I read through some descriptions of his world. Luckily, for my imagination, his wasn't anywhere close to how I've been thinking. I almost lost some morale from thinking I was unwittingly copied Mr. Brooks.


----------



## Kaellpae (Jul 4, 2011)

^^^ Edited.


----------



## Donny Bruso (Jul 4, 2011)

I'll drop in another series I haven't seen anyone mention yet. James Axler has written a whole series of books called _Deathlands_ with various subtitles for each volume. I don't recall much about the one that I did read, but it was a post nuclear apocalypse setting. I believe he still publishes one now and then, but not 100% on it.


----------



## Map the Dragon (Jul 4, 2011)

Kaellpae said:


> I read through some descriptions of his world. Luckily, for my imagination, his wasn't anywhere close to how I've been thinking. I almost lost some morale from thinking I was unwittingly copied Mr. Brooks.



My second favorite genre after fantasy is post-apocalyptic. I might even write a crossover one day, but I have yet to visualize the how/why/etc. of the idea. If you have, and you think it's good, run with it. As you get into more detail, post some stuff in the Showcase forum and we'll be glad to kick you some feedback.


----------



## Kaellpae (Jul 4, 2011)

I think it will be good with time, at least to me. Hopefully I can find some like-minded people to agree.

The writing really won't get to start until I can get either my desktop set up in a comfortable writing position, or if I get a laptop. (I'm really hoping for the latter.) Then once I do that I will have to find my writing voice, as I've only written 3 short stories. Two of which had little to no dialogue. Once I do get to writing though I'll be sure to post so I can see what people think. I've found these forums really helpful, so I have high hopes of getting some good, honest feedback.


----------



## AParker (Jul 4, 2011)

SM Stirling's Emberverse books are set in a world where electronics, internal combustion engines, gunpowder, and a wide range of other technology just stops working.  Initially that's the only speculative element, but as the books progress, it becomes more and more a matter of high fantasy.


----------



## BeigePalladin (Jul 4, 2011)

> Oh, and I can't forget that of course there will be abandoned cities from our era, since it takes place in our imagined future.

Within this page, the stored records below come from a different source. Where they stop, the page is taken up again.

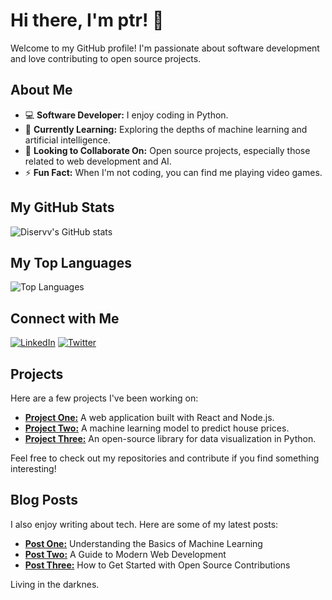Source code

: # Hi there, I'm ptr! 👋

Welcome to my GitHub profile! I'm passionate about software development and love contributing to open source projects.

## About Me

- 💻 **Software Developer:** I enjoy coding in Python.
- 🌱 **Currently Learning:** Exploring the depths of machine learning and artificial intelligence.
- 👯 **Looking to Collaborate On:** Open source projects, especially those related to web development and AI.
- ⚡ **Fun Fact:** When I'm not coding, you can find me playing video games.

## My GitHub Stats

![Diservv's GitHub stats](https://github-readme-stats.vercel.app/api?username=Diservv&show_icons=true&theme=radical)

## My Top Languages

![Top Languages](https://github-readme-stats.vercel.app/api/top-langs/?username=Diservv&layout=compact&theme=radical)

## Connect with Me

[![LinkedIn](https://img.shields.io/badge/LinkedIn-blue?style=for-the-badge&logo=linkedin)](https://www.linkedin.com/in/your-linkedin-profile)
[![Twitter](https://img.shields.io/badge/Twitter-1DA1F2?style=for-the-badge&logo=twitter&logoColor=white)](https://twitter.com/your-twitter-handle)

## Projects

Here are a few projects I've been working on:

- [**Project One:**](https://github.com/Diservv/project-one) A web application built with React and Node.js.
- [**Project Two:**](https://github.com/Diservv/project-two) A machine learning model to predict house prices.
- [**Project Three:**](https://github.com/Diservv/project-three) An open-source library for data visualization in Python.

Feel free to check out my repositories and contribute if you find something interesting!

## Blog Posts

I also enjoy writing about tech. Here are some of my latest posts:

- [**Post One:**](https://your-blog.com/post-one) Understanding the Basics of Machine Learning
- [**Post Two:**](https://your-blog.com/post-two) A Guide to Modern Web Development
- [**Post Three:**](https://your-blog.com/post-three) How to Get Started with Open Source Contributions

Living in the darknes.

and re-populated. don't forget repopulated cities as well


----------



## Kaellpae (Jul 4, 2011)

All the details will work themselves out in the end, but I'm planning on either repopulated cities or newly built cities/currently being built cities.


----------



## JustSpiffy (Jul 4, 2011)

I've seen crossovers between post-apocalyptic modern settings and fantasy. Take Armageddon's children, The Elves of cintra, and the rest of the books of the same series by Terry Brooks. Great books! As for how common it is... I don't know, when I walk into a book store it's like every shelf but the fantasy one is a blur… Straight to the fantasy section, woo! \o/

But, ultimately don't worry about how common it is, if you want to write something post-apocalytpic fantasy, do it! <3


----------



## Urethule111 (Aug 16, 2011)

I have seen the idea before, most notably in Armageddon's Children by Terry Brooks, as mentioned above. However, it hasn't yet become a "Common" route to take in world building and it seems to me that there is a great deal of room for new angles and ideas. I would personally recommend the Emberverse series, again as mentioned above. Though S.M. Stirling's world is not technically Post Nuclear War, it is certainly Post Apocalyptic. His sense of detail and realism within a Medieval Tech world is currently unsurpassed. I have taken a great deal from his books, if only to think about the practicalities of my own. 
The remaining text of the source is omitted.